Divergent evolution path of lipid biosynthesis
The mevalonate pathway, which produces five-carbon blocks for the synthesis of diverse biomolecules such as cholesterol and coenzyme Q10, is an essential and highly conserved process in eukaryotes, archaea, and some bacteria. In animals and fungi, the mevalonate pathway takes place in ER, and 3-hydroxy-3-methylglutaryl (HMG)-coenzyme A (CoA) reductase (HMGR), a key enzyme in this pathway that converts HMG-CoA to mevalonate, localizes in the ER and peroxisomes (Chin et al., 1984; Keller et al., 1986; Burg and Espenshade, 2011). HMGR2, one of two HMG reductases in D. discoideum, is recovered in our compendium and contains a predicted MTS, suggesting that it likely localizes to the mitochondrial matrix. Additionally, HGSA, one of the two HMG-CoA synthases, also emerged as a mitochondrial protein. Our mitochondrial protein discovery suggests that mevalonate metabolism may take place in mitochondria in D. discoideum, highlighting the evolutionary divergence of some metabolic pathways that originated from the common mitochondrial ancestor.
Implication of mitochondrial function in multicellular development
D. discoideum with reduced mtDNA or a disruption of the gene encoding mt-ribosomal protein S4 display no defect in vegetative growth but have impaired starvation-induced development, suggesting that mitochondrial respiration is necessary for multicellularity (Chida, 2004; Chida et al., 2008). However, contrasting evidence has demonstrated a significant decrease in mitochondrial respiration after respiration, and accordingly, a decreasing expression of many respiration complexes (Kelly et al., 2021).
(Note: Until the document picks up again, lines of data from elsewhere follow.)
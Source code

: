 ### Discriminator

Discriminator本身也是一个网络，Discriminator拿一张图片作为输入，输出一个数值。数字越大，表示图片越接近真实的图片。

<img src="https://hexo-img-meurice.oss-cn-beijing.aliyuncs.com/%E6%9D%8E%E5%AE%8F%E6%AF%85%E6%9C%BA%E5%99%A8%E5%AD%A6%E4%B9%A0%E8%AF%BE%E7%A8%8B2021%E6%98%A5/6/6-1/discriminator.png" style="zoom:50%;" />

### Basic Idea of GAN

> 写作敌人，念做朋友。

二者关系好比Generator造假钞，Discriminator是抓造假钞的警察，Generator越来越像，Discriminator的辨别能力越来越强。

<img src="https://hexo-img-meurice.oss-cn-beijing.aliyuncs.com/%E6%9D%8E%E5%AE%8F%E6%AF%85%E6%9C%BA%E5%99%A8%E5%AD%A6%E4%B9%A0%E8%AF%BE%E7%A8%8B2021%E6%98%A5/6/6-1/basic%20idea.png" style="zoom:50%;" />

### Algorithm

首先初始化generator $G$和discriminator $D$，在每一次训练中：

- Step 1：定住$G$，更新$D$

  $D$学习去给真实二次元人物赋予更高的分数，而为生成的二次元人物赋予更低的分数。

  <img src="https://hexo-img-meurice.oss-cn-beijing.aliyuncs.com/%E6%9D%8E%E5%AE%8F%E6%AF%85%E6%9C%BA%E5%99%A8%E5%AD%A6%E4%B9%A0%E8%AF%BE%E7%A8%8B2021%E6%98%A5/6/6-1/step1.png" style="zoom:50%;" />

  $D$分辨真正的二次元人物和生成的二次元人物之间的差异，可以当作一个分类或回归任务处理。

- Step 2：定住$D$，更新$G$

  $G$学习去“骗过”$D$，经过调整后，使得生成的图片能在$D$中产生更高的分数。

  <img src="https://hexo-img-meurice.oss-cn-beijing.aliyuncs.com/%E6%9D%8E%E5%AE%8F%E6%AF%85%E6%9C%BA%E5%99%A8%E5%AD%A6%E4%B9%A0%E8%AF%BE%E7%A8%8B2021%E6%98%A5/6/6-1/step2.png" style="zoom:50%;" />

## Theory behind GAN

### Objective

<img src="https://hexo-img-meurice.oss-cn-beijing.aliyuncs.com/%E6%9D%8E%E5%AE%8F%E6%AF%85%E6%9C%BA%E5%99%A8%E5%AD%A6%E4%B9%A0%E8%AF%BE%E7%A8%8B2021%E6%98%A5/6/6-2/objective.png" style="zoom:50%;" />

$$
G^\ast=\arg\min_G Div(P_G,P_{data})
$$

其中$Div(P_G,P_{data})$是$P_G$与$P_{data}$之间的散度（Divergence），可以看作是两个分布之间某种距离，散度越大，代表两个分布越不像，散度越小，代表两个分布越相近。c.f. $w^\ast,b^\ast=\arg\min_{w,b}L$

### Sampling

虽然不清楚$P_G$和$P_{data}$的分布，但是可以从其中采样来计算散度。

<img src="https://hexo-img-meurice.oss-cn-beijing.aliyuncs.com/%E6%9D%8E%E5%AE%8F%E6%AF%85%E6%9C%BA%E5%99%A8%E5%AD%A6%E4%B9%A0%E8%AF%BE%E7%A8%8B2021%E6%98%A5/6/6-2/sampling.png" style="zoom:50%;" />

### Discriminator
To understand potential regulations of mitochondrial function in multicellular development, we retrieved RNA sequencing data using the Dictyostelium gene expression database, dictyExpress (Parikh et al., 2010; Stajdohar et al., 2017).
Overall, there was a decrease in the expression of mitochondrial genes within our compendium over the 24-hr development time course (Figure 5A). A similar pattern is observed in proteins that are involved in mitochondrial DNA maintenance and gene expression. Interestingly, despite the decrease in gene expression machinery (Figure 5B), over half of the mitochondria-encoded genes in the dataset (19 of 35) were upregulated (log2FC ≥ 1) after starvation induction (Figure 5C). Further, in examining all respiratory chain complexes, 12 nuclear-encoded ETC subunits had a higher expression level (log2FC ≥ 1) at or after 12 hours of starvation (Figure 5D), besides the 10 nuclear or mitochondrial-encoded subunits that show a burst of expression in the first 4 hours after the starvation (Figure 5D). The complex pattern of mitochondrial gene expression, particularly the upregulation of electron transport chain complex subunits during the development suggests potential roles of mitochondrial respiration in Dictyostelium development, and that both nuclear and mitochondrial-encoded proteins are likely implicated in these processes.